**Exercise inputs**
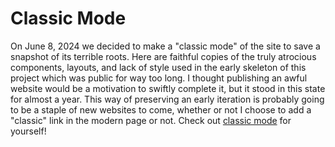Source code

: # Classic Mode
On June 8, 2024 we decided to make a "classic mode" of the site to save a snapshot of its terrible roots.
Here are faithful copies of the truly atrocious components, layouts, and lack of style used in the
early skeleton of this project which was public for way too long.
I thought publishing an awful website would be a motivation to swiftly complete it, but it stood in this state for almost a year.
This way of preserving an early iteration is probably going to be a staple of new websites to come,
whether or not I choose to add a "classic" link in the modern page or not.
Check out [classic mode](https://mharbol.github.io/classic) for yourself!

**Problem description**
From the records, copy out each line that includes the string "early".

**Task result**
early skeleton of this project which was public for way too long.
This way of preserving an early iteration is probably going to be a staple of new websites to come,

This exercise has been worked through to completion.